Required work >> For the word "answer", find each line in the entries where it occurs and copy that line.

Source texts of formatted documents
'''

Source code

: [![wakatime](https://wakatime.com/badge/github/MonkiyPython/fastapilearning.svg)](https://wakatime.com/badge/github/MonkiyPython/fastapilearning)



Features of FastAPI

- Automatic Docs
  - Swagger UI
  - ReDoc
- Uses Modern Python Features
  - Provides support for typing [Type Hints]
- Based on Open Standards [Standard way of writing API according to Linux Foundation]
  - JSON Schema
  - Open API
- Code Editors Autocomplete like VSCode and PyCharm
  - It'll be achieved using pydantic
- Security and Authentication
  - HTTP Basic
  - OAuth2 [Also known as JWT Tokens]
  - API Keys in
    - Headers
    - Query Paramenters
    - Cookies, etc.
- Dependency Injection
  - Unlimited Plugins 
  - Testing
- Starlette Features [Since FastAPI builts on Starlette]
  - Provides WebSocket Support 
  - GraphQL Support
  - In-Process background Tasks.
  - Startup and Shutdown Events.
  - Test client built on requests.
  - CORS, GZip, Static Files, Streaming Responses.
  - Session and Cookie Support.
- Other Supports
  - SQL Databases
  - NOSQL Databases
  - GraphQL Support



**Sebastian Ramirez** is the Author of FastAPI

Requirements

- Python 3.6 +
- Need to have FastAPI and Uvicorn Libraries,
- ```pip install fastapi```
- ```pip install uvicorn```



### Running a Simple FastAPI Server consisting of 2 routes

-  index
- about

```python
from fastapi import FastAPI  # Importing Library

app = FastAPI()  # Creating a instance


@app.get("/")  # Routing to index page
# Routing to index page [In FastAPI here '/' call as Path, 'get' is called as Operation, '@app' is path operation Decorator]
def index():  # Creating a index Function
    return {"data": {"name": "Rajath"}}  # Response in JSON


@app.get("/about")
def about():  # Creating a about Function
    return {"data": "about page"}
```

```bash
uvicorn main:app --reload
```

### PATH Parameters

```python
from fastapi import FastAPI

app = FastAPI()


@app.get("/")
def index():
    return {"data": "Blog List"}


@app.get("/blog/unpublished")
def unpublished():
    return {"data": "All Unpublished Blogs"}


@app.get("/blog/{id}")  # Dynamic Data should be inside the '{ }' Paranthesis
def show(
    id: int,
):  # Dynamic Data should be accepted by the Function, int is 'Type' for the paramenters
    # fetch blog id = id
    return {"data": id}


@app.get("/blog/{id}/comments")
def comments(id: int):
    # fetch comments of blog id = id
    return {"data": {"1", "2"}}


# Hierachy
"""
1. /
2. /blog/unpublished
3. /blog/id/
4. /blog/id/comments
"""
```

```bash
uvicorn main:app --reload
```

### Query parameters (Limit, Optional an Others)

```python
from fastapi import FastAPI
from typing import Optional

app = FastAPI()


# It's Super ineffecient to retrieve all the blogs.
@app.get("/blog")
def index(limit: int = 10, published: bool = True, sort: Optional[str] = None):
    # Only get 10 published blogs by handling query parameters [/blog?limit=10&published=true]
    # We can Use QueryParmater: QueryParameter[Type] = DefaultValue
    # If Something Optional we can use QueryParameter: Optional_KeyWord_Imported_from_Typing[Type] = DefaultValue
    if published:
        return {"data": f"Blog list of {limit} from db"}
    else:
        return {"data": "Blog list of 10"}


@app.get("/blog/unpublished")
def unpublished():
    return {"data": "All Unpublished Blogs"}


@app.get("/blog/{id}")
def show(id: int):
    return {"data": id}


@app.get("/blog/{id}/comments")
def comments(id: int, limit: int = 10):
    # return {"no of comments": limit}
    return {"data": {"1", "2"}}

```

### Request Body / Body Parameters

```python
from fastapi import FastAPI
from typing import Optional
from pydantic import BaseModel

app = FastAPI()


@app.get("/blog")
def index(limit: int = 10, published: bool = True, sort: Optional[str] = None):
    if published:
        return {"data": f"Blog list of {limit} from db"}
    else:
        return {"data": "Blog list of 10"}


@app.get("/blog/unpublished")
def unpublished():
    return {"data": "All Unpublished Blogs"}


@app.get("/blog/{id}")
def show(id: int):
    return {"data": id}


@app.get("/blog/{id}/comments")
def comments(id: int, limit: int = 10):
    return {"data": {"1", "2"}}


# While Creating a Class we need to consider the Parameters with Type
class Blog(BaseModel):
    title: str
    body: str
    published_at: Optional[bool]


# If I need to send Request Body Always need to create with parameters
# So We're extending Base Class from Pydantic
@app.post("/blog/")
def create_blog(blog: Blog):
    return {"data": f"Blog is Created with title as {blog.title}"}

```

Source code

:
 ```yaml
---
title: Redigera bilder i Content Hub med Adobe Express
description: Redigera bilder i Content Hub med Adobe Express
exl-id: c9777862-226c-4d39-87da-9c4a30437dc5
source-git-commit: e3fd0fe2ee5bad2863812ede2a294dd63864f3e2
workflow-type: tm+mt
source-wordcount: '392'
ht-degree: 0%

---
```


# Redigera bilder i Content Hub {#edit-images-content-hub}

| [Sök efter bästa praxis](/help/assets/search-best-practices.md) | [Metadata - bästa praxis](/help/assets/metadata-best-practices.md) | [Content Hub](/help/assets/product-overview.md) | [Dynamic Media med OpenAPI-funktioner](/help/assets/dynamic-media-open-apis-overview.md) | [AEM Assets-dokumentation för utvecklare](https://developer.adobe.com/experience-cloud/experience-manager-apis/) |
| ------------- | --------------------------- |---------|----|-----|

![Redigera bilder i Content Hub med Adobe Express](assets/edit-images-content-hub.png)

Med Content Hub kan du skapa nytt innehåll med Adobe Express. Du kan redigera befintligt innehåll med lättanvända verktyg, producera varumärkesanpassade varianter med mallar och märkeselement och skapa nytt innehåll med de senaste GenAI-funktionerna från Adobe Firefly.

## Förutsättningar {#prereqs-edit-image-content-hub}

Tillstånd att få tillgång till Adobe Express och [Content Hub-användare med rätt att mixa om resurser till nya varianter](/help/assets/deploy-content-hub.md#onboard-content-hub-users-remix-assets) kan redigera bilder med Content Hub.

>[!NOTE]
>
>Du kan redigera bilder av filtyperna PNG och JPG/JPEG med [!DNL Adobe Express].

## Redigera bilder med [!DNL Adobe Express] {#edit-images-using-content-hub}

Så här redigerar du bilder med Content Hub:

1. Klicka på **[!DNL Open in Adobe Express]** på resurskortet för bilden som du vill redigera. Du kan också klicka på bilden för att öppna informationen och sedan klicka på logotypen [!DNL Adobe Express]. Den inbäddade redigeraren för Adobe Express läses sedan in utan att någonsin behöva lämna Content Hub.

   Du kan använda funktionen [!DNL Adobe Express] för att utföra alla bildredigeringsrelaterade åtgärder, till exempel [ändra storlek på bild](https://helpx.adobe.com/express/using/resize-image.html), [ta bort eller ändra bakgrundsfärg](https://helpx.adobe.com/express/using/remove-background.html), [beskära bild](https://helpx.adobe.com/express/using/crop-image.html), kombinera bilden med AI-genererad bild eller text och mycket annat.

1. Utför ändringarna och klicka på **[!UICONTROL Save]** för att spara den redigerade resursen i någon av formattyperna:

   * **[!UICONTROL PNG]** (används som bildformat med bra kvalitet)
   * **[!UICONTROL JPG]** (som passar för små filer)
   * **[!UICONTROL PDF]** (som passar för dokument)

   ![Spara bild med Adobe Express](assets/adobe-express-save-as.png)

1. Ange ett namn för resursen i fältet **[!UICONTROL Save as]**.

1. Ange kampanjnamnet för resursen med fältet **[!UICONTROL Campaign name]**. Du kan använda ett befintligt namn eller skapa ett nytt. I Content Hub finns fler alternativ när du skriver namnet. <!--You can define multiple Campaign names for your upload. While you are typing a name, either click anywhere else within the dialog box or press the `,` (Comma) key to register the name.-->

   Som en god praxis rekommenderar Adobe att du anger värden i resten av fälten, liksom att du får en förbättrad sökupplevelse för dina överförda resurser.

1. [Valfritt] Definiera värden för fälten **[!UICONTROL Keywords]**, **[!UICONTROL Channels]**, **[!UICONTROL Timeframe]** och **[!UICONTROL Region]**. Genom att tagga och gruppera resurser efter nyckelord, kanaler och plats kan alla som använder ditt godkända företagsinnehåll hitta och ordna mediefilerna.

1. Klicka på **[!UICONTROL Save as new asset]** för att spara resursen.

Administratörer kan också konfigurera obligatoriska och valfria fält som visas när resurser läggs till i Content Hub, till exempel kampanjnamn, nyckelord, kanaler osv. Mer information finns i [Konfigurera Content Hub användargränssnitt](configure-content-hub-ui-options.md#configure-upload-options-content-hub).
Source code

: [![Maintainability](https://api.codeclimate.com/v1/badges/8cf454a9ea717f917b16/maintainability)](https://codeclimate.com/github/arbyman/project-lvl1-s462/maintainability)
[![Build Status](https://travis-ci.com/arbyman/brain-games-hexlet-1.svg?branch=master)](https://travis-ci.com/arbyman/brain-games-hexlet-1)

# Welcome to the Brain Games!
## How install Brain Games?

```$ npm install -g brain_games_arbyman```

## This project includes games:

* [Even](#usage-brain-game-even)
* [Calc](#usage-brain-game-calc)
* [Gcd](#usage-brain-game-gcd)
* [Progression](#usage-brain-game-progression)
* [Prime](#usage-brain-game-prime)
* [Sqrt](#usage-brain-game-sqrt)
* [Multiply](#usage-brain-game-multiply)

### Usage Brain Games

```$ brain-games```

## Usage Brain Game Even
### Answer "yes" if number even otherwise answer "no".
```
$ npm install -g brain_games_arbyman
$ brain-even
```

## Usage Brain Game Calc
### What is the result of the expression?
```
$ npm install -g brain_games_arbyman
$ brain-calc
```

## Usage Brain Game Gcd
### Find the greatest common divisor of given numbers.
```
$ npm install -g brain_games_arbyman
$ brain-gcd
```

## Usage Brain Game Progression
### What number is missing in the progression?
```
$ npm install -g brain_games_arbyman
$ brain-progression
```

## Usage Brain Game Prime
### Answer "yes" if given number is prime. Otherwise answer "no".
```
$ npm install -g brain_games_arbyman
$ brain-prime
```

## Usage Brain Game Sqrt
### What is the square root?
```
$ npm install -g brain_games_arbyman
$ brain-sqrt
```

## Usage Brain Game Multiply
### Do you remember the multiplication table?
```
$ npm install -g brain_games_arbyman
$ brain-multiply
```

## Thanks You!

'''

Solution below >>
### Answer "yes" if number even otherwise answer "no".
### Answer "yes" if given number is prime. Otherwise answer "no".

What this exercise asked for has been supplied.